[Extracted data entries]
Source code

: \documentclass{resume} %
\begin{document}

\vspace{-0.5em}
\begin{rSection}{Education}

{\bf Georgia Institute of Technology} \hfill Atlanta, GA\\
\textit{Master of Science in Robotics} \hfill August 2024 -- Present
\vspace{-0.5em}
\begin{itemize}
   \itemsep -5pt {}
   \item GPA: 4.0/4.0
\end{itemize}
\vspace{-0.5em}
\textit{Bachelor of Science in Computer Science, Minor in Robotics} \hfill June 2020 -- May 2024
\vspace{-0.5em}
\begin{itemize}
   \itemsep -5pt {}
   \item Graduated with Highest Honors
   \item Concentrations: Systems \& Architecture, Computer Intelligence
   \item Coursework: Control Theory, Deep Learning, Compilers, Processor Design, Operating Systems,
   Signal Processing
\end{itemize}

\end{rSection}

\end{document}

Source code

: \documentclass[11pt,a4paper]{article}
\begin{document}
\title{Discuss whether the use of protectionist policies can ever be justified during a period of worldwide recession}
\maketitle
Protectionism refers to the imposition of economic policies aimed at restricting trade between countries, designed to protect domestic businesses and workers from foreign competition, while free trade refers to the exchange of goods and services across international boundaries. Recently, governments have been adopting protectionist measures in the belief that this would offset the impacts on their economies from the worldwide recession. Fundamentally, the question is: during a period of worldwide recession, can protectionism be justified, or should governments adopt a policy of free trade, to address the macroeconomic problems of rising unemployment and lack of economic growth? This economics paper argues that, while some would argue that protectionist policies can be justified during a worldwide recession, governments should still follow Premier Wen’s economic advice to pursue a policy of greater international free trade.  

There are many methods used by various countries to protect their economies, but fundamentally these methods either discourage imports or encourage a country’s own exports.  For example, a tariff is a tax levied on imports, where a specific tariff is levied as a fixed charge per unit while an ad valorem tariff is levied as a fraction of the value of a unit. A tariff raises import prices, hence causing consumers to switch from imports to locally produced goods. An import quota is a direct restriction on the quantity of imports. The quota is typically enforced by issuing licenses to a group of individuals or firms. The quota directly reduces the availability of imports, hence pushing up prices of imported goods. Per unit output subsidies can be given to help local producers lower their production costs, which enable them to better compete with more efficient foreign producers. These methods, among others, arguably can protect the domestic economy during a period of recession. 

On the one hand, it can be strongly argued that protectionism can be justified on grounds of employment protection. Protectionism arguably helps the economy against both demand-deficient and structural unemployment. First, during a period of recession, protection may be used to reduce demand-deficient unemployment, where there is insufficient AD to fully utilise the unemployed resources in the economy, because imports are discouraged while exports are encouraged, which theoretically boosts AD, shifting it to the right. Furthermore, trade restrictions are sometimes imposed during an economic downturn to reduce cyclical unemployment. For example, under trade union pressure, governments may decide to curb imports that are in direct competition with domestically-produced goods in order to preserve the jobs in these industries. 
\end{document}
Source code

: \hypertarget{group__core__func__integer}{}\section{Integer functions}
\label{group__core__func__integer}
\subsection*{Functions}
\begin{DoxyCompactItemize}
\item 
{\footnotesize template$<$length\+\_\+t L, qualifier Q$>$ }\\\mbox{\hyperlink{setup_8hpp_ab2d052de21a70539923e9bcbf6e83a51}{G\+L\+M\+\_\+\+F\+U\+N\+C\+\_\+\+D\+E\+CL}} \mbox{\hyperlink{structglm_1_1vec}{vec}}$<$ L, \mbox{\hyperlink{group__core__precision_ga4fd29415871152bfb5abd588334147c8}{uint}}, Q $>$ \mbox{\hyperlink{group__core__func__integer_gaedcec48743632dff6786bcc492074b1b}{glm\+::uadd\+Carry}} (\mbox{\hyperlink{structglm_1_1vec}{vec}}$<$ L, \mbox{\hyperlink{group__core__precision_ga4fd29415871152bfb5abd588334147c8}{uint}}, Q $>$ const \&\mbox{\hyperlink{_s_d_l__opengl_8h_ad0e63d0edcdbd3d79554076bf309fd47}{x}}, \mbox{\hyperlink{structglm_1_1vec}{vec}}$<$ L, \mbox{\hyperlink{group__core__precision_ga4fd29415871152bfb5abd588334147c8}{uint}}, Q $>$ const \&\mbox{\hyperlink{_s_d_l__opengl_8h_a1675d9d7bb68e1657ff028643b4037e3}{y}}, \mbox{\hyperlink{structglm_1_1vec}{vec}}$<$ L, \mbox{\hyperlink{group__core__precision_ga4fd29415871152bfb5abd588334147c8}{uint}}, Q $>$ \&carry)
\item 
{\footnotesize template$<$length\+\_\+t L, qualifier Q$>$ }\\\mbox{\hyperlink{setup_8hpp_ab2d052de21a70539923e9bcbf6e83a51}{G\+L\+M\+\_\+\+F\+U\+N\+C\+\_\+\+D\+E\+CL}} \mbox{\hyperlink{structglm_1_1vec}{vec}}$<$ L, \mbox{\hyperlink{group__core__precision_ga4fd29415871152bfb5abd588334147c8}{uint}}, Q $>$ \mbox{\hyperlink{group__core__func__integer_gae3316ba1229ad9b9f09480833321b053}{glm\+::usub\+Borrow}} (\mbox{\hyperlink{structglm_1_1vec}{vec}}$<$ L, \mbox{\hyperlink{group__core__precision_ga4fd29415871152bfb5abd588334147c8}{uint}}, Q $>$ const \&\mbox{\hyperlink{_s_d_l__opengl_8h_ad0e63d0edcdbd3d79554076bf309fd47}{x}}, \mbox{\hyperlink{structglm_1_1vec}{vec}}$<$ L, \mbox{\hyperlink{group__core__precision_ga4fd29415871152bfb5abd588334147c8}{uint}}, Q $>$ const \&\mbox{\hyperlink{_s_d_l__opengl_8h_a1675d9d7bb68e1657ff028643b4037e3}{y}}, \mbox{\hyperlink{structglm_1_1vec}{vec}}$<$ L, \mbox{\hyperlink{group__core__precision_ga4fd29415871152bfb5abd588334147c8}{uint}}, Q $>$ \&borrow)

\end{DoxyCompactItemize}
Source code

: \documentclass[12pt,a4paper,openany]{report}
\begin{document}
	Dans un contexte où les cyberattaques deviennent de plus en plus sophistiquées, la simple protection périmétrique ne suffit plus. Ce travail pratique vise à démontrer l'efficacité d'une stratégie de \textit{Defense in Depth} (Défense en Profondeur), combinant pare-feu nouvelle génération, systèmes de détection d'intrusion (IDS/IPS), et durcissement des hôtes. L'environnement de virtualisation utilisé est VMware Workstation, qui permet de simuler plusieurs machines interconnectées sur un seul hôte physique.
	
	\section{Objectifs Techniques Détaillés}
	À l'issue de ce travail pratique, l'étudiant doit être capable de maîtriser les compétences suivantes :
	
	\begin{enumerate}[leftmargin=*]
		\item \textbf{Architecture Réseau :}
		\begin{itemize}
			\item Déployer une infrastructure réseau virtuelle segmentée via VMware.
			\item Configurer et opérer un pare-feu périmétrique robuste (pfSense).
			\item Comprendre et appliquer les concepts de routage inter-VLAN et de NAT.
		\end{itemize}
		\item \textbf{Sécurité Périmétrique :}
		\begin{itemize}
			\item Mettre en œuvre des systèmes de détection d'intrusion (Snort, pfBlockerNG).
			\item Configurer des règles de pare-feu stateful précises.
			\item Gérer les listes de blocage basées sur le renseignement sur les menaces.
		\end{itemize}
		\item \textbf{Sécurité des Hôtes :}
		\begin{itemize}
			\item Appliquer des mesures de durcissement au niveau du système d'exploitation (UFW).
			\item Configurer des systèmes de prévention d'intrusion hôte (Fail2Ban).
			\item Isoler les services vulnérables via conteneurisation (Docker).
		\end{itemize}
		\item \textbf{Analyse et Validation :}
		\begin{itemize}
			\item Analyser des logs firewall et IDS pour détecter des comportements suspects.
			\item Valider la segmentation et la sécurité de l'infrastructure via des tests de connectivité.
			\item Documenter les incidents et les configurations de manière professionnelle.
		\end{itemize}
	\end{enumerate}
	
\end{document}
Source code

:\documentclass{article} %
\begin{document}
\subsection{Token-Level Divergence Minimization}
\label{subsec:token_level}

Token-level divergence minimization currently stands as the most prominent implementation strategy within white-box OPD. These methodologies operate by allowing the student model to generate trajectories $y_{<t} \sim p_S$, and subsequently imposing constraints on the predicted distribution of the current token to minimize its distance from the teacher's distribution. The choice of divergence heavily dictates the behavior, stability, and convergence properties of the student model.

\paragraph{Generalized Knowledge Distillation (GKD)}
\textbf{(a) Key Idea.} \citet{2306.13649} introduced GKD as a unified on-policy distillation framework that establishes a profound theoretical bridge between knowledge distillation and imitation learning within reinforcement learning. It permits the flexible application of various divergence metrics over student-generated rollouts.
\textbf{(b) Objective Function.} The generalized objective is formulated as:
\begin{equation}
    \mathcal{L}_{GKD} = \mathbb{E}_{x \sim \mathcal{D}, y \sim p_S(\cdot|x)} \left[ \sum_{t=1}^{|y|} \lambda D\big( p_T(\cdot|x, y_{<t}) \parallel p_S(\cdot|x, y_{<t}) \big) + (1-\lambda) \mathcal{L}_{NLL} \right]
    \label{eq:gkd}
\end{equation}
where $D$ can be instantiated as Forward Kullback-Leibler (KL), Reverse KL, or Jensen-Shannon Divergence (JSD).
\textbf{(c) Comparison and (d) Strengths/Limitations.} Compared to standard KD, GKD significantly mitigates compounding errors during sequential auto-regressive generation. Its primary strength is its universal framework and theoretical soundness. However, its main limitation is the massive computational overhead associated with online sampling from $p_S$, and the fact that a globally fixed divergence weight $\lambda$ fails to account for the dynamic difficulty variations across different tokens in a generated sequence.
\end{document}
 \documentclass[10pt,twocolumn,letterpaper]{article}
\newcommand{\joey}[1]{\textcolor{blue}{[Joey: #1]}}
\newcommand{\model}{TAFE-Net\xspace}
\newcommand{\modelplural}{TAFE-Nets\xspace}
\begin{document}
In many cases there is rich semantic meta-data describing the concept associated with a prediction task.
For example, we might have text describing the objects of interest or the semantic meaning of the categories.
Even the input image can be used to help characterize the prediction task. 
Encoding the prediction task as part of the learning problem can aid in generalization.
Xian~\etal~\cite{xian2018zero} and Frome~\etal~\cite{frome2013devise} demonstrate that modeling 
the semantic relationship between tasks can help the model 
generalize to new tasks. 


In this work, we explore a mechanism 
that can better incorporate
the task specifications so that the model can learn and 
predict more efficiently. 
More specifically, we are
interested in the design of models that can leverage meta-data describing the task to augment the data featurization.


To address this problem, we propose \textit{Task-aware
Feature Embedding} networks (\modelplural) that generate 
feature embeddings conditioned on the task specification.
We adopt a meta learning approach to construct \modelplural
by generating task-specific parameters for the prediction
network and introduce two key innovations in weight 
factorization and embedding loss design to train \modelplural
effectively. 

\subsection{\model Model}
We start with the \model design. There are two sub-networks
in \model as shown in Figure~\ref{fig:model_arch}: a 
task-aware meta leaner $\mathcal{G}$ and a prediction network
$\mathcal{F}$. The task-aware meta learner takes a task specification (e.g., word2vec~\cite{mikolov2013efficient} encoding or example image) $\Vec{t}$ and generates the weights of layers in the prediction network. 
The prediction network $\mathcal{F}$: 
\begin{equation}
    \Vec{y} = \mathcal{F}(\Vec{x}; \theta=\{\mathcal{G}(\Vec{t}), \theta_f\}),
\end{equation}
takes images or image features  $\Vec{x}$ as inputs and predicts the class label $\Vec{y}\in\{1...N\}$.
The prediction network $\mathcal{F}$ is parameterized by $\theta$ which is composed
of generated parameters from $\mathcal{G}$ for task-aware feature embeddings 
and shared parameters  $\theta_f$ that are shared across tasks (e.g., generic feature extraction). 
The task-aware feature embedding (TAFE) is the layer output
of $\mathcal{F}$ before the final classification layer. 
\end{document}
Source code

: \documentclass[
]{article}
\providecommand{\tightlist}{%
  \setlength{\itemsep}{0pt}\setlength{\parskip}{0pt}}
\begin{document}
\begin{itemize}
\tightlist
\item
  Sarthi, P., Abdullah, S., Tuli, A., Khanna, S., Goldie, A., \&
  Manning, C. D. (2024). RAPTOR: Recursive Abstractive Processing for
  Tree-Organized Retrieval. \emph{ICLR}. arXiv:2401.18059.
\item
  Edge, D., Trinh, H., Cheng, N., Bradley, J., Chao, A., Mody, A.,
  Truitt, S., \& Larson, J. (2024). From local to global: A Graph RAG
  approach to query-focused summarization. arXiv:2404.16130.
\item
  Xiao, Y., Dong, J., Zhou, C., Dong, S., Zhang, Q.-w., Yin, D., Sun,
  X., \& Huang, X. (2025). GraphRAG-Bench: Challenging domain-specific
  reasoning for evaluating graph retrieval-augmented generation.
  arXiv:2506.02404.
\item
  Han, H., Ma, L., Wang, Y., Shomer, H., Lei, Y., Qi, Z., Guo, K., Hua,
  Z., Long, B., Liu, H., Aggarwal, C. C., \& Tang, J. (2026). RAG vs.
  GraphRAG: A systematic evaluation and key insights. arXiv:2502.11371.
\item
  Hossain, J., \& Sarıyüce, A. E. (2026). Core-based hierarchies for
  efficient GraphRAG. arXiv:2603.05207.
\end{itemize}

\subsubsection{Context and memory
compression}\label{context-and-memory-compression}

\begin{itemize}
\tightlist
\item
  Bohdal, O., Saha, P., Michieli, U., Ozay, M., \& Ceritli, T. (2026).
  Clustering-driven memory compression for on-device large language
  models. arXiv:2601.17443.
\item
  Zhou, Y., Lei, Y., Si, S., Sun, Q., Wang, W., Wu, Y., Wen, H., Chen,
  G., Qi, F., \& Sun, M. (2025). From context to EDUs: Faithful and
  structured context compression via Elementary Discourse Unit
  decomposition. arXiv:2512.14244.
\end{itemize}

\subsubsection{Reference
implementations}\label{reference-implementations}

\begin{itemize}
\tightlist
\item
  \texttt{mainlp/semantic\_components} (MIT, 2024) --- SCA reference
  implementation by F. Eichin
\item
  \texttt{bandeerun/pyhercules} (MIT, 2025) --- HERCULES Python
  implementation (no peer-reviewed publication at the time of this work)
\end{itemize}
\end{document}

### REQUIRED WORK
Show me all lines in the records that contain "Wang".

### RESPONSE TO THE EXERCISE
  Han, H., Ma, L., Wang, Y., Shomer, H., Lei, Y., Qi, Z., Guo, K., Hua,
  Zhou, Y., Lei, Y., Si, S., Sun, Q., Wang, W., Wu, Y., Wen, H., Chen,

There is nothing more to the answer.